Sick bastard. The thought was a venomous hiss. Your admiration is vomit. I didn't want his twisted praise. Every compliment felt like another stain on my soul.

The boulder shield was nearly gone, whittled down to a fractured remnant. Through the cracks and the swirling dust, I saw Olfred. Still kneeling, hands buried deep, pouring his agony and dwindling core into the relentless barrage.

His scream was continuous now, a horrifying counterpoint to the shriek of the Mana Wreath and the hammering rocks—the sound of a man burning alive from the inside while fighting to the last.

End it.

The Mana Wreath's hilt snapped up. Beyond the Meta fed coordinates to my mind, compensating for the Barbarossa's crouch, for the trajectory of the rocks. Not a wide beam this time. Precision. A focused lance of pure annihilation, concentrated into a searing white-hot rod barely wider than my arm. I triggered the ignition.

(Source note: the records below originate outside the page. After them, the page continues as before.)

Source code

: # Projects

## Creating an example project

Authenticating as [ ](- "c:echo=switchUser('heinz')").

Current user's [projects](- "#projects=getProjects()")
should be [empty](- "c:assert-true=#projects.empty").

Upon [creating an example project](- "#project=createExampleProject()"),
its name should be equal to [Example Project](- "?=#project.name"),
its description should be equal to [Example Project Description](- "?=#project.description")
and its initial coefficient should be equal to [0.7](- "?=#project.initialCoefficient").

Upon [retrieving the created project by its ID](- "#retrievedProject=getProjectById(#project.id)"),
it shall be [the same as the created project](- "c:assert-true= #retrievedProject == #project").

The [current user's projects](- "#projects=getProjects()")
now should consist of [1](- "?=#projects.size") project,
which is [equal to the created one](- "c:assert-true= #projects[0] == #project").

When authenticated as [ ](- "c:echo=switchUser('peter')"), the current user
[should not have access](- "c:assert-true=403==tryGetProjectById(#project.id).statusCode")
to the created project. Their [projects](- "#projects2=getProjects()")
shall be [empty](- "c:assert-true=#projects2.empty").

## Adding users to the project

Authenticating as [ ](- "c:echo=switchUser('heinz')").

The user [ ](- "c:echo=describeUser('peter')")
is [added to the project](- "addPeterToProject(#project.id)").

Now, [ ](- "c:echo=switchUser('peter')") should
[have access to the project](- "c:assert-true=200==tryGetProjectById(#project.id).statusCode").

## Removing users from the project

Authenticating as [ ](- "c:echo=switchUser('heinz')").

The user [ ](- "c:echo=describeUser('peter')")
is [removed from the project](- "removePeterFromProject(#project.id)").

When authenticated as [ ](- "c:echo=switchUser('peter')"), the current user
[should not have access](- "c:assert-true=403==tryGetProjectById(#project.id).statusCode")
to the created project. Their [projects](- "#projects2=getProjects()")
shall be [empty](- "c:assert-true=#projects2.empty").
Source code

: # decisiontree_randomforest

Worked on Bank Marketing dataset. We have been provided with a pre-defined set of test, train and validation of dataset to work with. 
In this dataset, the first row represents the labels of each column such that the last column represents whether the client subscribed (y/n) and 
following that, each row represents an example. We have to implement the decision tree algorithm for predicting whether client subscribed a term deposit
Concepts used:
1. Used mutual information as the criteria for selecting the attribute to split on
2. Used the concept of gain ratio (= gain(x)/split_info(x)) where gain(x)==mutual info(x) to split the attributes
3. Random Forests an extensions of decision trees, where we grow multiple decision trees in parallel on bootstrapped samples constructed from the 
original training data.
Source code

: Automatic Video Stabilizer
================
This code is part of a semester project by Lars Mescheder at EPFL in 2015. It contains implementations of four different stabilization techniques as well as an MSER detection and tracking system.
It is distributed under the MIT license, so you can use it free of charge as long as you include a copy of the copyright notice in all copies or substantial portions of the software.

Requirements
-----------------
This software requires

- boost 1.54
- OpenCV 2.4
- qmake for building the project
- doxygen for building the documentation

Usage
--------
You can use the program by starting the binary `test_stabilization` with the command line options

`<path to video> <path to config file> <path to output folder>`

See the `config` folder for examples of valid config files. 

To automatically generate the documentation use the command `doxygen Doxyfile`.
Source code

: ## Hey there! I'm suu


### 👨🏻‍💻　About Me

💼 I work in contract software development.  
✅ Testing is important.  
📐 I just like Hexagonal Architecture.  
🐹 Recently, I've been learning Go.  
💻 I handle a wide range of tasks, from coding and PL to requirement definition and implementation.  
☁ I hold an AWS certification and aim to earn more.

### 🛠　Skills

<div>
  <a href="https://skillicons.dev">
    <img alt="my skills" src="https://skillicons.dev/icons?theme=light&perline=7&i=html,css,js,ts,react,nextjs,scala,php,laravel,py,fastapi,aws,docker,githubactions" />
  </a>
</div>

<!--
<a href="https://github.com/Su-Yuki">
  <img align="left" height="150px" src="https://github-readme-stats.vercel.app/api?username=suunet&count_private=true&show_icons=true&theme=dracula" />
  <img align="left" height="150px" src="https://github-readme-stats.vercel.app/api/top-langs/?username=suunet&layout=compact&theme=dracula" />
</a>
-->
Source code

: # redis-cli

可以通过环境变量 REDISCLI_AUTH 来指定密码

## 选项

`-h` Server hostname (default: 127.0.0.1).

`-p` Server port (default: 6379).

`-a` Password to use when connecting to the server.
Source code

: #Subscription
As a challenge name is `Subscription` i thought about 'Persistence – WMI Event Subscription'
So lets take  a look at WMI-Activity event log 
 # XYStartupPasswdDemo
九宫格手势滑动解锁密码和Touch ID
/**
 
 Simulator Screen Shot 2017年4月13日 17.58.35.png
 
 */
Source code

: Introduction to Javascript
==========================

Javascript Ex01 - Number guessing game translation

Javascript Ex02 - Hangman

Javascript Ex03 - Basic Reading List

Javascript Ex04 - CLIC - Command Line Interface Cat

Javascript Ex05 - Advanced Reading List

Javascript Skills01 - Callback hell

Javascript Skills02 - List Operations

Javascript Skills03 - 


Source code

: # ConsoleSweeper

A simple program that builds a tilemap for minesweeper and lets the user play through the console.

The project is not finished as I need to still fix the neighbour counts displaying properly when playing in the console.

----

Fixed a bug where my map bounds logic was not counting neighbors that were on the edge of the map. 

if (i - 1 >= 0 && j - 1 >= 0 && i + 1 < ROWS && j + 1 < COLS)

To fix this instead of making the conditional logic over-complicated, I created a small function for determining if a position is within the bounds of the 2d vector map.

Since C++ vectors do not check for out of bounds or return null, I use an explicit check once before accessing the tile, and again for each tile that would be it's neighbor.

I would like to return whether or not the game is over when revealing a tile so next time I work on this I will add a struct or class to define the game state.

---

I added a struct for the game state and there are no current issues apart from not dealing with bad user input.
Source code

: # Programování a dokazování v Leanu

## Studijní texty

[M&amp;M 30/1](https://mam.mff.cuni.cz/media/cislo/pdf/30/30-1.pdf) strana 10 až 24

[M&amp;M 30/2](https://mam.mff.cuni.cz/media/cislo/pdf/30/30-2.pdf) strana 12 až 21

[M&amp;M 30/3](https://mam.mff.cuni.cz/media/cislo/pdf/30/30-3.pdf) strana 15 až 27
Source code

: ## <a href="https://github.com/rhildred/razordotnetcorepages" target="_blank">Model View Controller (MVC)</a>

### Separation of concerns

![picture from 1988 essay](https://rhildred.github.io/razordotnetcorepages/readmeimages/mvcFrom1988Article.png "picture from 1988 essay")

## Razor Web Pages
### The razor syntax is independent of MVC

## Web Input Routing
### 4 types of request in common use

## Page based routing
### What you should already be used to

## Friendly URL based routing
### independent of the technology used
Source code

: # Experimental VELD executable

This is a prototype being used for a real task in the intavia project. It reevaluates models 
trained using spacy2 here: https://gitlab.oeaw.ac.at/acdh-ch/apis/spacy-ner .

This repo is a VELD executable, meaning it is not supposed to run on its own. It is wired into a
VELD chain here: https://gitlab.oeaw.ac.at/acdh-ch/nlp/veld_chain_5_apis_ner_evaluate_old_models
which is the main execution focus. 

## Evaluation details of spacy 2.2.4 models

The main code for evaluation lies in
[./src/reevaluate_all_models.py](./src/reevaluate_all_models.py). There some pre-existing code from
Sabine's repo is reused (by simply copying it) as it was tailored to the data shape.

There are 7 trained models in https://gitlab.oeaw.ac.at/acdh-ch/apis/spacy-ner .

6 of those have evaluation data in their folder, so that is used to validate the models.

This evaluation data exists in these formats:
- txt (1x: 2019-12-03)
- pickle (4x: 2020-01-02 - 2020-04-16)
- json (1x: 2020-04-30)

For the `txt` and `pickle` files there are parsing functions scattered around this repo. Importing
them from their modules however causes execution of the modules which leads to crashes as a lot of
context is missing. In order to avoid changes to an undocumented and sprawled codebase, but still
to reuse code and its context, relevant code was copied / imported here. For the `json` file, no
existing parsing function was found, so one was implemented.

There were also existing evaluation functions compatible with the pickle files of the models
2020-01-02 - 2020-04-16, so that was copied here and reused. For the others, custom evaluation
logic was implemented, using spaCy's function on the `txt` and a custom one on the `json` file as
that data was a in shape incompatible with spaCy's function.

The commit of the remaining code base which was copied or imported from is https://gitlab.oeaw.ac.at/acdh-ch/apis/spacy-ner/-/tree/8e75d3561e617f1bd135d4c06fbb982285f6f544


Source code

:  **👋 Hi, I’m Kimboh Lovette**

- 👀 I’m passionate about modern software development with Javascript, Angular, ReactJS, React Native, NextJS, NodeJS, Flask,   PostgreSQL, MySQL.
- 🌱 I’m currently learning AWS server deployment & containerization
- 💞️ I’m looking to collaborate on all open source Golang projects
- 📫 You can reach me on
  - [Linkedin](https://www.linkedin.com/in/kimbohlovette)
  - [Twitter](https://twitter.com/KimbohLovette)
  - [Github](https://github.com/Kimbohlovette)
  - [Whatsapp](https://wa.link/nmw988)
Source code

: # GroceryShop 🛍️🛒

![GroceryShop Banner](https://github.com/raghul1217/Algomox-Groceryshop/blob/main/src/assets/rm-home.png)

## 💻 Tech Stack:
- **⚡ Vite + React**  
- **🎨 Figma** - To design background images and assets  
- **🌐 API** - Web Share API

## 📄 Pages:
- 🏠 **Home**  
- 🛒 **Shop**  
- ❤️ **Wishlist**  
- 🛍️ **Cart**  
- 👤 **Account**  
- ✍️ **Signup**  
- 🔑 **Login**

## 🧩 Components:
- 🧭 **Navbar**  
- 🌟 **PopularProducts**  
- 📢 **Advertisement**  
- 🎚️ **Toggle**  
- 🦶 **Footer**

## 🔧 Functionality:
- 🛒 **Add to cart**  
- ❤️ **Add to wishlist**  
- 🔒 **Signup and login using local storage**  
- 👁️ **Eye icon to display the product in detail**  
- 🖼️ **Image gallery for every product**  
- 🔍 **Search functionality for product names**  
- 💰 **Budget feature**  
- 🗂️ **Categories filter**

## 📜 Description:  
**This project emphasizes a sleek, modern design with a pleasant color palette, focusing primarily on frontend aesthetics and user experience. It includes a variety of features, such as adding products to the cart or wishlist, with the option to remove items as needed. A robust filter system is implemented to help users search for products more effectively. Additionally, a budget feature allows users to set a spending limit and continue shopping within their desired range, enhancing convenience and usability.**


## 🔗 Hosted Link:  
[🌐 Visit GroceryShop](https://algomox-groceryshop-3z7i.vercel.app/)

The high-pitched whine peaked into a scream that drowned even the rock impacts. The concentrated beam lanced out, silent death amidst the chaos. Where it touched the screaming projectiles, they didn't just shatter; they vaporized in puffs of superheated dust and molten slag.

It was like wielding a white-hot poker through a swarm of angry hornets. The beam carved a searing path of negation through the storm, melting a corridor directly towards the source.

I pushed the Barbarossa forward. Step by heavy, shuddering step, the massive frame inching out of its defensive crouch, advancing behind the spear of pure mana. Each step brought me closer to the epicenter of Olfred's pain.

His screams grew louder, more desperate, echoing the Mana Wreath's own mechanical shriek. He wasn't just defending anymore; he was howling his defiance, his agony, his refusal to die easily, pouring the dregs of his White Core into a spell that was consuming him as surely as my beam consumed his rocks.

The smell of ozone was gone, replaced entirely by the stench of scorched earth, molten stone, and the horrifying, sweet-metallic tang of cooked human flesh. The crucible wasn't just testing the Barbarossa anymore.

It was testing the very limits of what horror I could endure to survive.